WHAT NEEDS TO BE DONE
Copy each line below that has "Configured".

Dataset entries
+---+
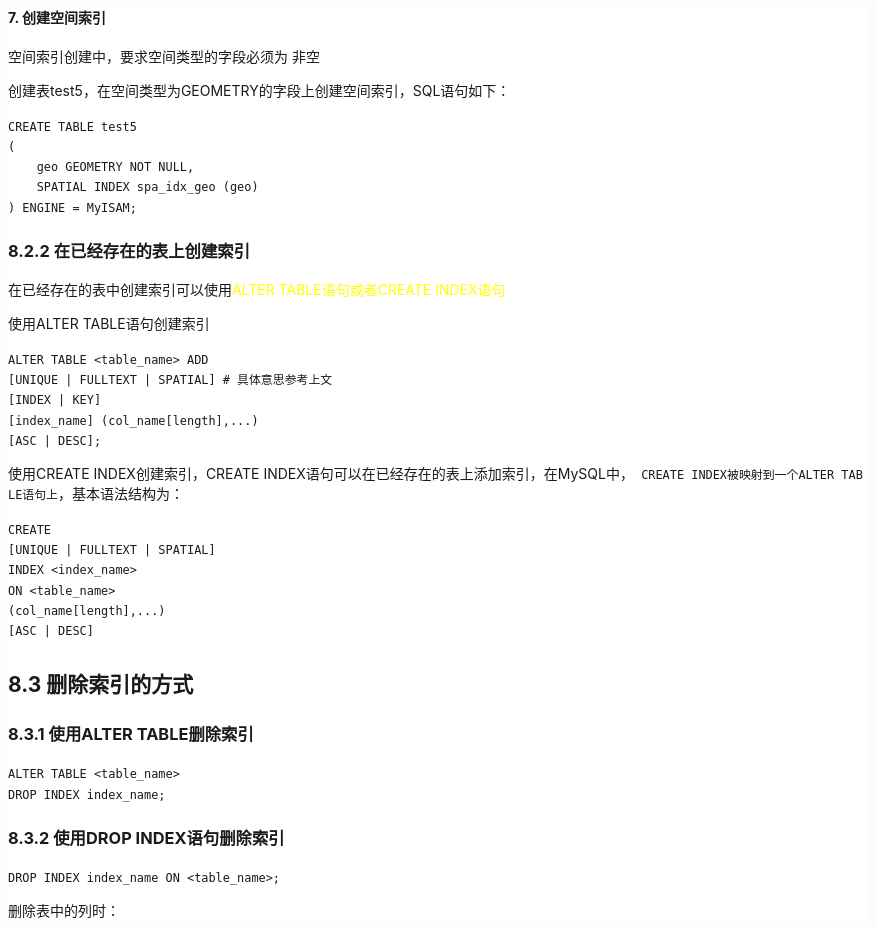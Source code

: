 #### 7. 创建空间索引

空间索引创建中，要求空间类型的字段必须为 非空

创建表test5，在空间类型为GEOMETRY的字段上创建空间索引，SQL语句如下：

```mysql
CREATE TABLE test5
(
    geo GEOMETRY NOT NULL,
    SPATIAL INDEX spa_idx_geo (geo)
) ENGINE = MyISAM;
```

### 8.2.2 在已经存在的表上创建索引

在已经存在的表中创建索引可以使用<font color="yellow">ALTER TABLE语句或者CREATE INDEX语句</font>

使用ALTER TABLE语句创建索引

```mysql
ALTER TABLE <table_name> ADD 
[UNIQUE | FULLTEXT | SPATIAL] # 具体意思参考上文
[INDEX | KEY] 
[index_name] (col_name[length],...) 
[ASC | DESC];
```

使用CREATE INDEX创建索引，CREATE INDEX语句可以在已经存在的表上添加索引，在MySQL中，` CREATE INDEX被映射到一个ALTER TABLE语句上`，基本语法结构为：

```mysql
CREATE 
[UNIQUE | FULLTEXT | SPATIAL] 
INDEX <index_name>
ON <table_name> 
(col_name[length],...) 
[ASC | DESC]
```

## 8.3 删除索引的方式

### 8.3.1 使用ALTER TABLE删除索引

```mysql
ALTER TABLE <table_name> 
DROP INDEX index_name;
```

### 8.3.2 使用DROP INDEX语句删除索引

```mysql
DROP INDEX index_name ON <table_name>;
```

删除表中的列时：
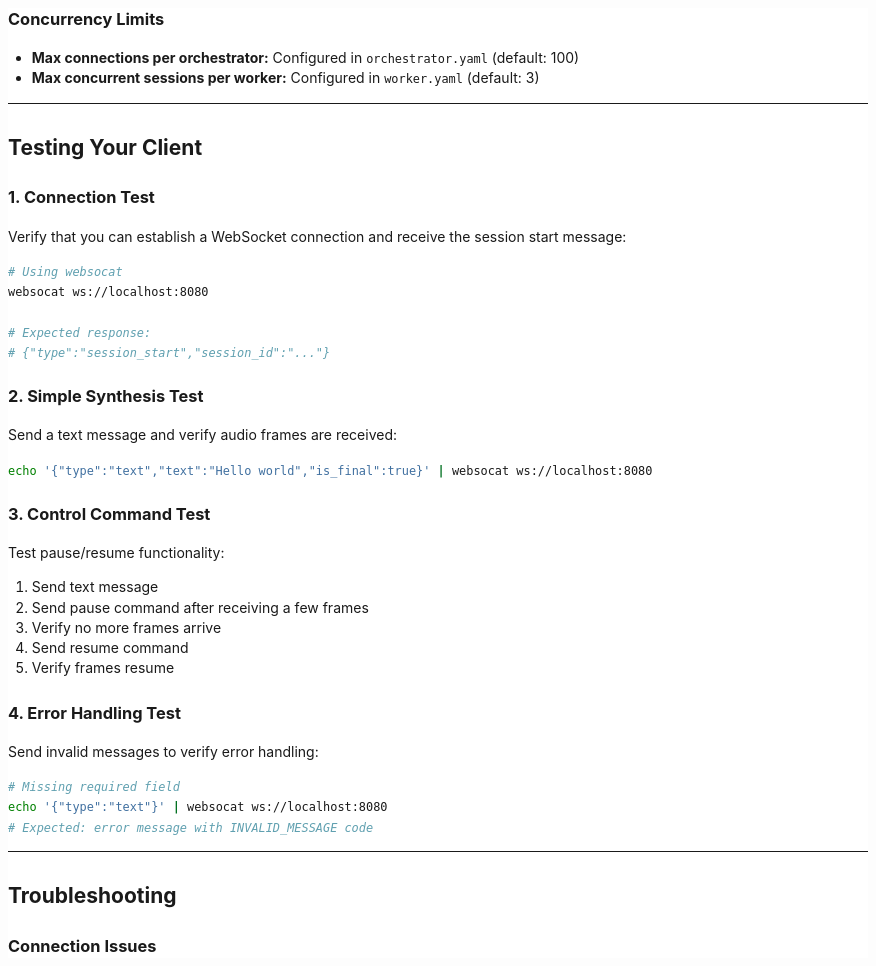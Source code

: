 ### Concurrency Limits

- **Max connections per orchestrator:** Configured in `orchestrator.yaml` (default: 100)
- **Max concurrent sessions per worker:** Configured in `worker.yaml` (default: 3)

---

## Testing Your Client

### 1. Connection Test

Verify that you can establish a WebSocket connection and receive the session start message:

```bash
# Using websocat
websocat ws://localhost:8080

# Expected response:
# {"type":"session_start","session_id":"..."}
```

### 2. Simple Synthesis Test

Send a text message and verify audio frames are received:

```bash
echo '{"type":"text","text":"Hello world","is_final":true}' | websocat ws://localhost:8080
```

### 3. Control Command Test

Test pause/resume functionality:

1. Send text message
2. Send pause command after receiving a few frames
3. Verify no more frames arrive
4. Send resume command
5. Verify frames resume

### 4. Error Handling Test

Send invalid messages to verify error handling:

```bash
# Missing required field
echo '{"type":"text"}' | websocat ws://localhost:8080
# Expected: error message with INVALID_MESSAGE code
```

---

## Troubleshooting

### Connection Issues
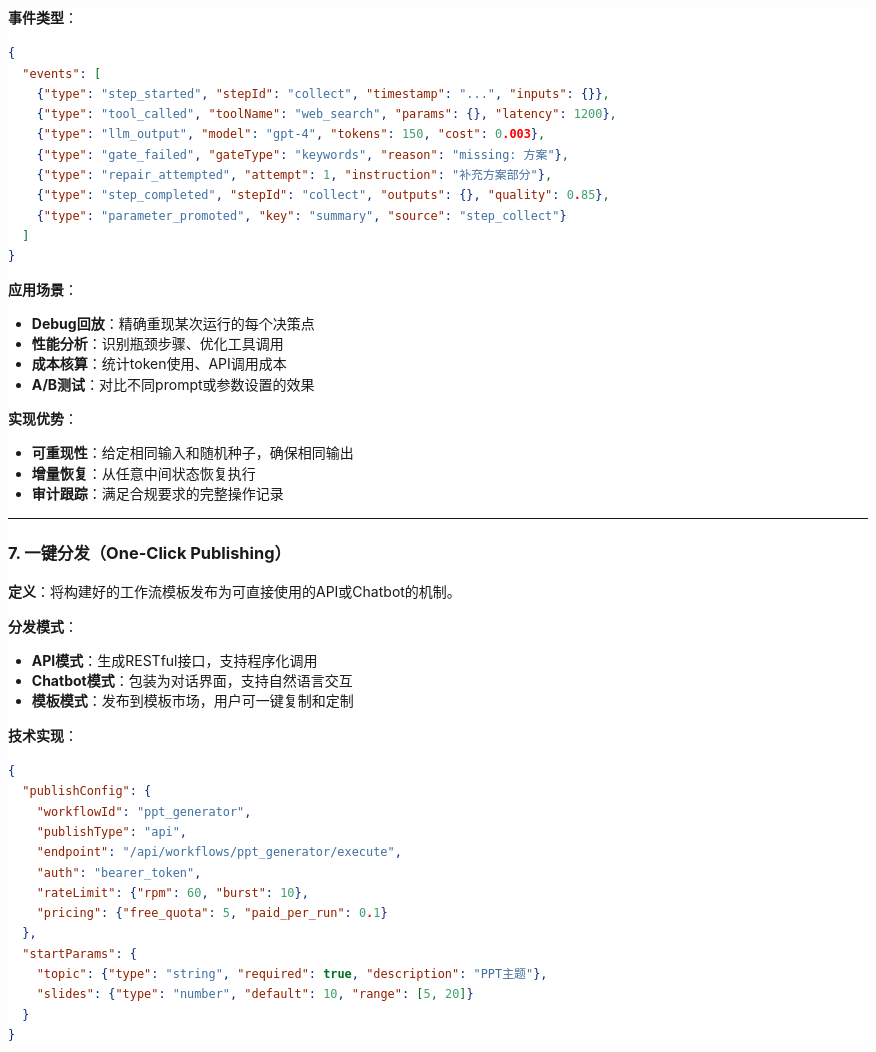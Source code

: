 **事件类型**：
```json
{
  "events": [
    {"type": "step_started", "stepId": "collect", "timestamp": "...", "inputs": {}},
    {"type": "tool_called", "toolName": "web_search", "params": {}, "latency": 1200},
    {"type": "llm_output", "model": "gpt-4", "tokens": 150, "cost": 0.003},
    {"type": "gate_failed", "gateType": "keywords", "reason": "missing: 方案"},
    {"type": "repair_attempted", "attempt": 1, "instruction": "补充方案部分"},
    {"type": "step_completed", "stepId": "collect", "outputs": {}, "quality": 0.85},
    {"type": "parameter_promoted", "key": "summary", "source": "step_collect"}
  ]
}
```

**应用场景**：
- **Debug回放**：精确重现某次运行的每个决策点
- **性能分析**：识别瓶颈步骤、优化工具调用
- **成本核算**：统计token使用、API调用成本
- **A/B测试**：对比不同prompt或参数设置的效果

**实现优势**：
- **可重现性**：给定相同输入和随机种子，确保相同输出
- **增量恢复**：从任意中间状态恢复执行
- **审计跟踪**：满足合规要求的完整操作记录

---

### 7. 一键分发（One-Click Publishing）

**定义**：将构建好的工作流模板发布为可直接使用的API或Chatbot的机制。

**分发模式**：
- **API模式**：生成RESTful接口，支持程序化调用
- **Chatbot模式**：包装为对话界面，支持自然语言交互
- **模板模式**：发布到模板市场，用户可一键复制和定制

**技术实现**：
```json
{
  "publishConfig": {
    "workflowId": "ppt_generator",
    "publishType": "api",
    "endpoint": "/api/workflows/ppt_generator/execute",
    "auth": "bearer_token",
    "rateLimit": {"rpm": 60, "burst": 10},
    "pricing": {"free_quota": 5, "paid_per_run": 0.1}
  },
  "startParams": {
    "topic": {"type": "string", "required": true, "description": "PPT主题"},
    "slides": {"type": "number", "default": 10, "range": [5, 20]}
  }
}
```
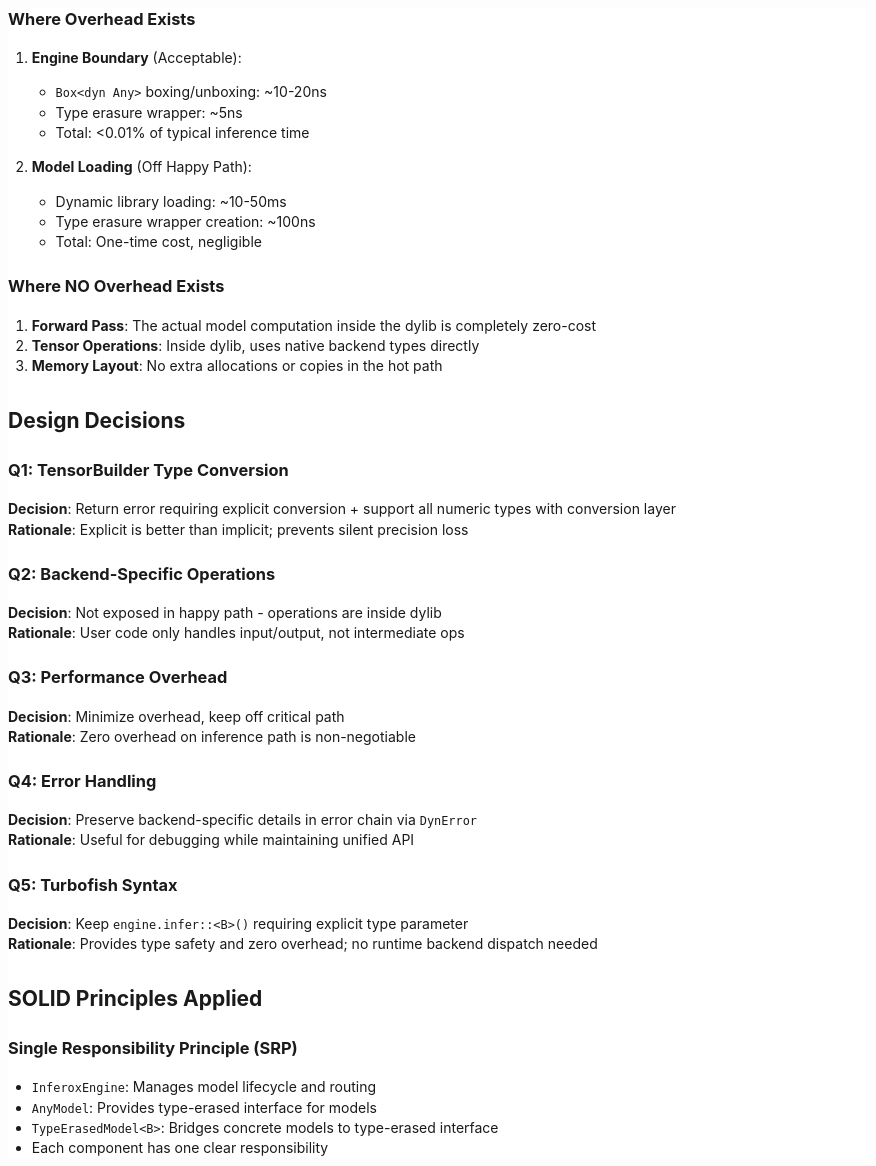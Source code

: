 ### Where Overhead Exists

1. **Engine Boundary** (Acceptable):
   - `Box<dyn Any>` boxing/unboxing: ~10-20ns
   - Type erasure wrapper: ~5ns
   - Total: <0.01% of typical inference time

2. **Model Loading** (Off Happy Path):
   - Dynamic library loading: ~10-50ms
   - Type erasure wrapper creation: ~100ns
   - Total: One-time cost, negligible

### Where NO Overhead Exists

1. **Forward Pass**: The actual model computation inside the dylib is completely zero-cost
2. **Tensor Operations**: Inside dylib, uses native backend types directly
3. **Memory Layout**: No extra allocations or copies in the hot path

## Design Decisions

### Q1: TensorBuilder Type Conversion
**Decision**: Return error requiring explicit conversion + support all numeric types with conversion layer  
**Rationale**: Explicit is better than implicit; prevents silent precision loss

### Q2: Backend-Specific Operations
**Decision**: Not exposed in happy path - operations are inside dylib  
**Rationale**: User code only handles input/output, not intermediate ops

### Q3: Performance Overhead
**Decision**: Minimize overhead, keep off critical path  
**Rationale**: Zero overhead on inference path is non-negotiable

### Q4: Error Handling
**Decision**: Preserve backend-specific details in error chain via `DynError`  
**Rationale**: Useful for debugging while maintaining unified API

### Q5: Turbofish Syntax
**Decision**: Keep `engine.infer::<B>()` requiring explicit type parameter  
**Rationale**: Provides type safety and zero overhead; no runtime backend dispatch needed

## SOLID Principles Applied

### Single Responsibility Principle (SRP)
- `InferoxEngine`: Manages model lifecycle and routing
- `AnyModel`: Provides type-erased interface for models
- `TypeErasedModel<B>`: Bridges concrete models to type-erased interface
- Each component has one clear responsibility
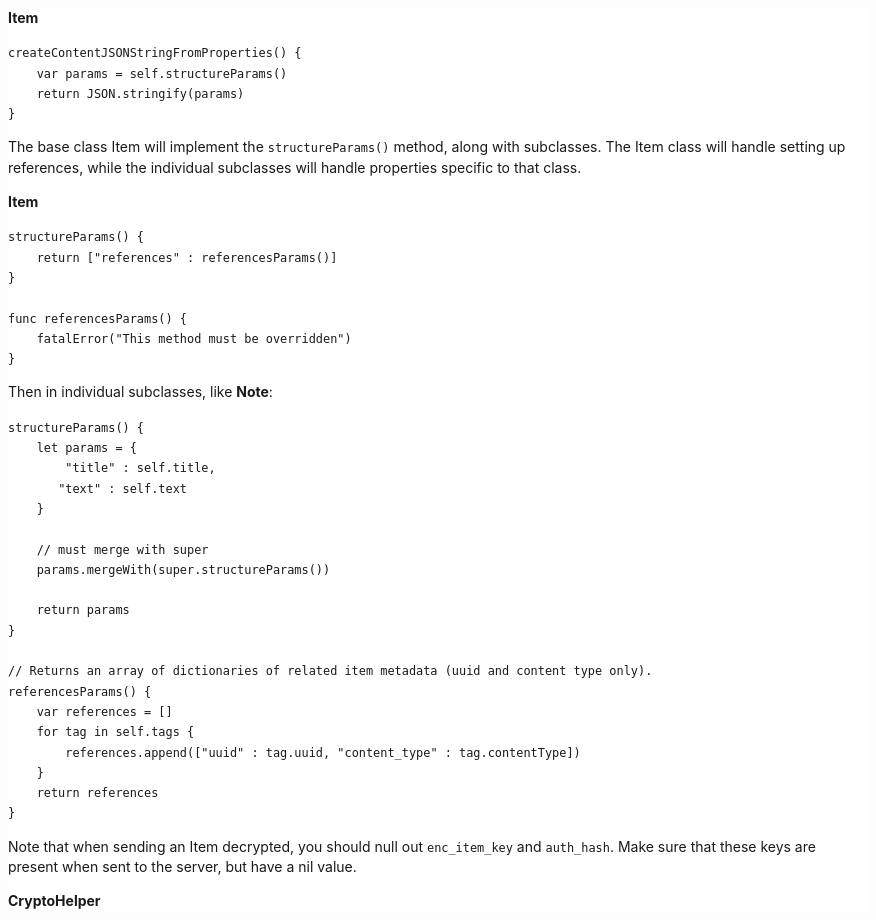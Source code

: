 
**Item**

```
createContentJSONStringFromProperties() {
	var params = self.structureParams()
	return JSON.stringify(params)
}
```

The base class Item will implement the `structureParams()` method, along with subclasses. The Item class will handle setting up references, while the individual subclasses will handle properties specific to that class.

**Item**

```
structureParams() {
	return ["references" : referencesParams()]
}

func referencesParams() {
    fatalError("This method must be overridden")
}
```

Then in individual subclasses, like **Note**:

```
structureParams() {
	let params = {
		"title" : self.title,
       "text" : self.text
	}

	// must merge with super
	params.mergeWith(super.structureParams())
	
	return params
}
    
// Returns an array of dictionaries of related item metadata (uuid and content type only).
referencesParams() {
    var references = []
    for tag in self.tags {
        references.append(["uuid" : tag.uuid, "content_type" : tag.contentType])
    }
    return references
}
```


Note that when sending an Item decrypted, you should null out `enc_item_key` and `auth_hash`. Make sure that these keys are present when sent to the server, but have a nil value.

**CryptoHelper**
+---+
OUTPUT BELOW
- **Max connections per orchestrator:** Configured in `orchestrator.yaml` (default: 100)
- **Max concurrent sessions per worker:** Configured in `worker.yaml` (default: 3)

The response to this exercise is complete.